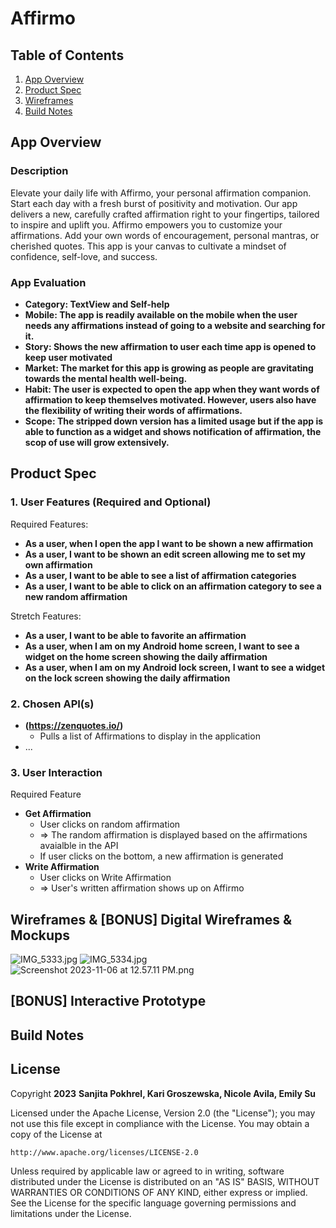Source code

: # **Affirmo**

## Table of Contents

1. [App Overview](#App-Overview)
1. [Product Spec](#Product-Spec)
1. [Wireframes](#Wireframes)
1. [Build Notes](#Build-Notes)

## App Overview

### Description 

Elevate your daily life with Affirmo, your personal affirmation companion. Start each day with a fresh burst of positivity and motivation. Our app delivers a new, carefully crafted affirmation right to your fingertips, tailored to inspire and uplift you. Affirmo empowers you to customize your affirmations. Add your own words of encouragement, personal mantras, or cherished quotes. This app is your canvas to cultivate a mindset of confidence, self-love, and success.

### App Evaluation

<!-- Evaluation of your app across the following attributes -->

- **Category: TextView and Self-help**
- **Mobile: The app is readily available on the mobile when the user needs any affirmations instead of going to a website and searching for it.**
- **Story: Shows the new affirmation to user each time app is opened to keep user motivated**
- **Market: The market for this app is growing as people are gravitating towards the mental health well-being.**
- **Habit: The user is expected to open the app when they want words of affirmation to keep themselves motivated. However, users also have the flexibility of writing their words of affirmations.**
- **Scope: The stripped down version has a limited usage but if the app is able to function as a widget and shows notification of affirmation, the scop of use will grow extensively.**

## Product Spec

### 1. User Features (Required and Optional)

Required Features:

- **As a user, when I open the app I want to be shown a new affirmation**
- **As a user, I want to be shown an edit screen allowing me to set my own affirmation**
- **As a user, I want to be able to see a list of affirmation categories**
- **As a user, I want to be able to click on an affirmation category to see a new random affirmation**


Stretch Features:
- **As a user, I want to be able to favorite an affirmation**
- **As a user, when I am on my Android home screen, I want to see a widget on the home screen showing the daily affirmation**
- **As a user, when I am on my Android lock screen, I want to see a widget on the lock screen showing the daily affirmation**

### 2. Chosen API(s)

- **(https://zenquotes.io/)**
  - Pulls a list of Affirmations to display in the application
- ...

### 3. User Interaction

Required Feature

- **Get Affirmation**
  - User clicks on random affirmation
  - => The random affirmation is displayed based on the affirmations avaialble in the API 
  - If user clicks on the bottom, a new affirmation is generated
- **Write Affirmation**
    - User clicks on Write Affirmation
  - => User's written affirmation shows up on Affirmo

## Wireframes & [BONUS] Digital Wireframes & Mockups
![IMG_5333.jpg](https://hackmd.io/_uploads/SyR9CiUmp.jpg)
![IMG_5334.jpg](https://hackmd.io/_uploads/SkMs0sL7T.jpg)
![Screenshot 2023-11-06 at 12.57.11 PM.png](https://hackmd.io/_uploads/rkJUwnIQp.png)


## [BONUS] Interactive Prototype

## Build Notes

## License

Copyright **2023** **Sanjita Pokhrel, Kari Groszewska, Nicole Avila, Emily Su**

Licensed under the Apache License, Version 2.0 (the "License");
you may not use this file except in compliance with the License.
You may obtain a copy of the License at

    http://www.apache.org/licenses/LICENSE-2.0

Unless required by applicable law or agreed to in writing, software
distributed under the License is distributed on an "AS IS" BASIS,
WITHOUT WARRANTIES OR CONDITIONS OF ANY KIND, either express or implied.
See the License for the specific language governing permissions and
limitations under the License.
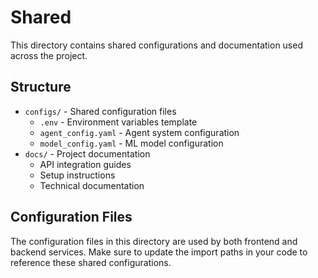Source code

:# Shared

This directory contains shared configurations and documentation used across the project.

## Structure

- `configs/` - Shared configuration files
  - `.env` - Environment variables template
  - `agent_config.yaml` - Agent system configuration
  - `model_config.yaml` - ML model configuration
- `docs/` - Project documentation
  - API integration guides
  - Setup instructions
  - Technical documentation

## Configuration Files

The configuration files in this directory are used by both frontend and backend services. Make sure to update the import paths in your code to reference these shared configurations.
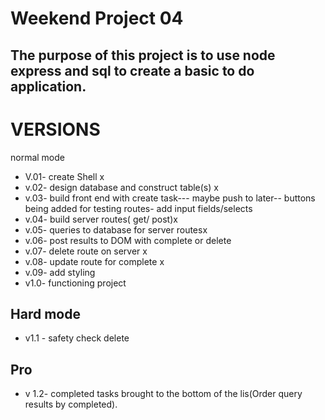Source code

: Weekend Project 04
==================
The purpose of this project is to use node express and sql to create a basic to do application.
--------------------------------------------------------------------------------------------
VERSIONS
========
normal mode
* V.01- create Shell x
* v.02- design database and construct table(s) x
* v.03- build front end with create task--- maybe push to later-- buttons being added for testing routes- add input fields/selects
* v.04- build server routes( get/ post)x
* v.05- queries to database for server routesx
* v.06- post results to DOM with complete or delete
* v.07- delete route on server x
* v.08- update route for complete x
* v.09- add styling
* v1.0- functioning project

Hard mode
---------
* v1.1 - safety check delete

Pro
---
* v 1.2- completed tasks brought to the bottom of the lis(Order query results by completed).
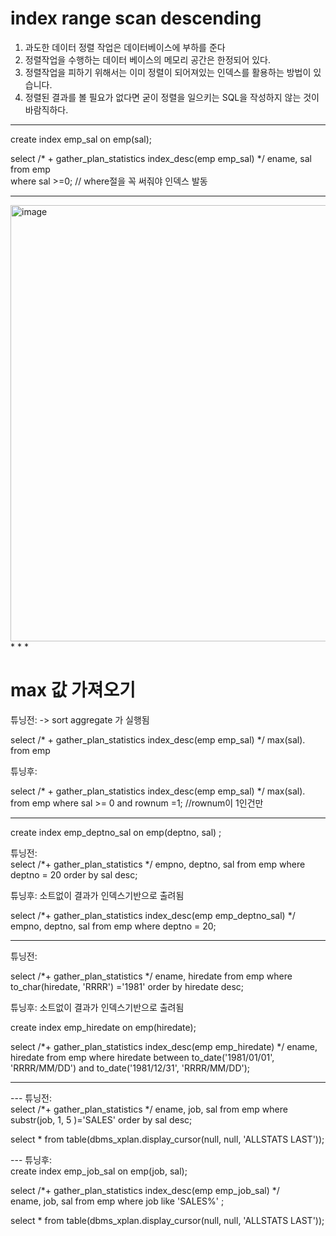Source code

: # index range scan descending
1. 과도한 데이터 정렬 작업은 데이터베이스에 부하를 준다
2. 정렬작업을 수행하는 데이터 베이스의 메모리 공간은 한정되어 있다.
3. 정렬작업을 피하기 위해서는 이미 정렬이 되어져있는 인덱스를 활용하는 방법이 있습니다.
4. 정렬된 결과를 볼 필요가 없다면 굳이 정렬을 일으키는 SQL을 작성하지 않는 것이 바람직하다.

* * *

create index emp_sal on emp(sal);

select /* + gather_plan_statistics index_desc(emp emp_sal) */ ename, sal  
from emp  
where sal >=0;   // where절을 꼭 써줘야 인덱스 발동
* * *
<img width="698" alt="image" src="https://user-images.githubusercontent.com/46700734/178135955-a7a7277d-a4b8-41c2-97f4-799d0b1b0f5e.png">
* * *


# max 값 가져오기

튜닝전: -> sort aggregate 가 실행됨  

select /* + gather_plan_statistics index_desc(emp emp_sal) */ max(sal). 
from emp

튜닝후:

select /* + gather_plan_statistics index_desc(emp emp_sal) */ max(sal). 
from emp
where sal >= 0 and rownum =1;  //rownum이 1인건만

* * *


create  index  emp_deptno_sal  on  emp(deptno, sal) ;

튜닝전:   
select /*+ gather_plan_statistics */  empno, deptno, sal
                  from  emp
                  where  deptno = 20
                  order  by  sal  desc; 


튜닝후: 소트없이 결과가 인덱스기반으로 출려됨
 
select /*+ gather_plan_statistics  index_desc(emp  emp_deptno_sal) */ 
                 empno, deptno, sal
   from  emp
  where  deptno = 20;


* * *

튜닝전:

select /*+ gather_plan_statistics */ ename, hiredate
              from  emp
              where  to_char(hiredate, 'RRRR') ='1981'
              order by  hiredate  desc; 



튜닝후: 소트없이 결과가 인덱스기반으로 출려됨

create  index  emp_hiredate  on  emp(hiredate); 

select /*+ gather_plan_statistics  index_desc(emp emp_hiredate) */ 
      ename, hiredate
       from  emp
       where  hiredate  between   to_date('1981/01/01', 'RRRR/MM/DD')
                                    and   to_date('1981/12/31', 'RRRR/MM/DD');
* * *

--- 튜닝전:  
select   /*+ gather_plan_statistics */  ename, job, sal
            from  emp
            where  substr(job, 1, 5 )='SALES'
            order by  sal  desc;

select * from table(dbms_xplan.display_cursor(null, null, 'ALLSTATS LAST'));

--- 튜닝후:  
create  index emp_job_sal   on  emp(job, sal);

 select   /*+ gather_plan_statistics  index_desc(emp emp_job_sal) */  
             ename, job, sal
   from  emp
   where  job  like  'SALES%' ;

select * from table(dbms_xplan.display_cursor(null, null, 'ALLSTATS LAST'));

→ Exercise details
Print the material above word for word, first line through the line with "### Description", and leave every picture out.

→ Problem solution
Source code

: # **Affirmo**

## Table of Contents

1. [App Overview](#App-Overview)
1. [Product Spec](#Product-Spec)
1. [Wireframes](#Wireframes)
1. [Build Notes](#Build-Notes)

## App Overview

### Description 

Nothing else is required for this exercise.